A weird thing, isn’t it, a lockdown? Still, having our physical movement restricted sure makes us appreciate the freedoms we do have. And doing less dashing around means there’s more time to engage our senses and notice the little things: the feel of a favourite jumper, birdsong, a spring breeze. At KIDLY, we’ve always been big into mindfulness* and we’re equally big believers that kids can be just as mindful as adults: in fact, a growing body of research suggests it helps them with emotional regulation and cognitive focus. There are plenty of mindfulness exercises for kids out there, so we thought we’d put together a handy selection:

A Mindful Meander

This could be round your garden, through the park, or just along a pleasant nearby street, during your permitted daily outdoor exercise. Stop, get them to close their eyes and tell you what they can hear and feel. Could be a bird, could be a delivery truck, could be someone working. The trick is to listen harder than you normally would. It’s amazing what you’ll notice. For a toddler, you might just use a minute of a familiar walk to try to spot something that’s never caught your attention before.

boy walking through a large puddle

Get Mindfully Messy

Most kids love making slime or play dough - and there are loads of great recipes online. But, instead of impatiently wondering when you can put it away again (or how you’ll ever get the table clean) why not roll your sleeves up and dig in too? Really squish that goo between your fingers. Describe to each other the textures you’re experiencing. How does it smell, sound and look? How does playing with it make you feel? Silly? Yucky? Powerful? Excited?

baby playing with messy green substance guided by an adult

In Mindful Balance

Another good mindfulness exercise is the ‘body scan’. Get your child to close their eyes and then tell them to bring their attention to their toes (and only their toes) for 15 seconds. (Wiggling is permitted.) Next, to focus on their feet, again, for 15 seconds. Then their legs for 15 seconds, and carry on all the way up their body. For extra concentration, and to hone their sense of balance, try it standing barefoot on the smooth surface of an upturned Bilibo Sensory Toy, or balancing on a Wobbel Board. (Free-to-download Wobbel cards also have fun ideas to improve their physical self-awareness.)

Child balancing on a Wobbel Board

Wobbel Board

Colour Me Mindful

The simple act of colouring-in can also be amazingly calming and centre-ing for all ages, whether you like to stay studiously in the lines or blithely ignore them! Wee Gallery has a whole host of brilliant free printables and our gorgeously tactile Crayon Rocks are a firm favourite for all budding colouristas.

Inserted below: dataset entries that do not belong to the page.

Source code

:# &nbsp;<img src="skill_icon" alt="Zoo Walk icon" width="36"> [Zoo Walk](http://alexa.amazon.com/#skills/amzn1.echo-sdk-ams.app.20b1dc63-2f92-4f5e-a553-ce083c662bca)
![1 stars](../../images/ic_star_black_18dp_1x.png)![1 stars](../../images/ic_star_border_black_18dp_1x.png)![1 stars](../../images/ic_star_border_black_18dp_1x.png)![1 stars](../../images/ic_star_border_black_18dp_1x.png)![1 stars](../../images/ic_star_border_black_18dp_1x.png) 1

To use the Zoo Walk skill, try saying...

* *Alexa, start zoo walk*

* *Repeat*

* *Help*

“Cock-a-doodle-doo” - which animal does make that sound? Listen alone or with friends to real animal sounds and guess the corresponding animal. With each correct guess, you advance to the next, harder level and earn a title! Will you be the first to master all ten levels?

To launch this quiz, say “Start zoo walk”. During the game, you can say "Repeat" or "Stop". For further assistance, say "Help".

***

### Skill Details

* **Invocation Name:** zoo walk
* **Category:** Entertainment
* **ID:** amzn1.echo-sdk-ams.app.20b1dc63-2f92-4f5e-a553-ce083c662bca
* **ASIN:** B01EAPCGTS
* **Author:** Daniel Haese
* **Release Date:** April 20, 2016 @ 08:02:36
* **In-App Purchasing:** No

two children using Crayon Rocks to do colouring-in

Crayon Rocks

Make A Mindful Buddy

Get your child to lie on their back with their favourite toy - aka their Breathing Buddy - on their belly. They should focus their attention on the rise and fall of their toy, as they breathe slowly in through their nose, then out through their mouth. Next, get them to close their eyes and think about each breath. You can watch Breathing Buddies tutorials together and if you’d like to make a new Breathing Buddy, our range of Soft Toys has loads of cuddlesome options.

a girl sitting next to a toy giraffe

Explore Mindful Reading

The KIDLY Book Club on Facebook has a new theme every month and currently it’s all things mindful. One of our favourite titles, I Am Human: A Book of Mindfulness, has a simple-to-follow narrative and lovely watercolour illustrations, to help kids feel grounded, restored and present. It’s a great book to encourage them to take five and wind down.

A boy reading a book about mindfulness

I Am Human: A Book of Mindfulness

We hope you find something useful here. But, as with all things mindful, the main thing is, don’t force it. If your child isn’t interested, leave it for another time. In our uncertain world, it’s a handy opportunity to practice the key mindfulness principle of letting go of expectations. Have fun!

*(Mindfulness: Being observant and accepting of what’s going on with our moods and our bodies and the world around us.)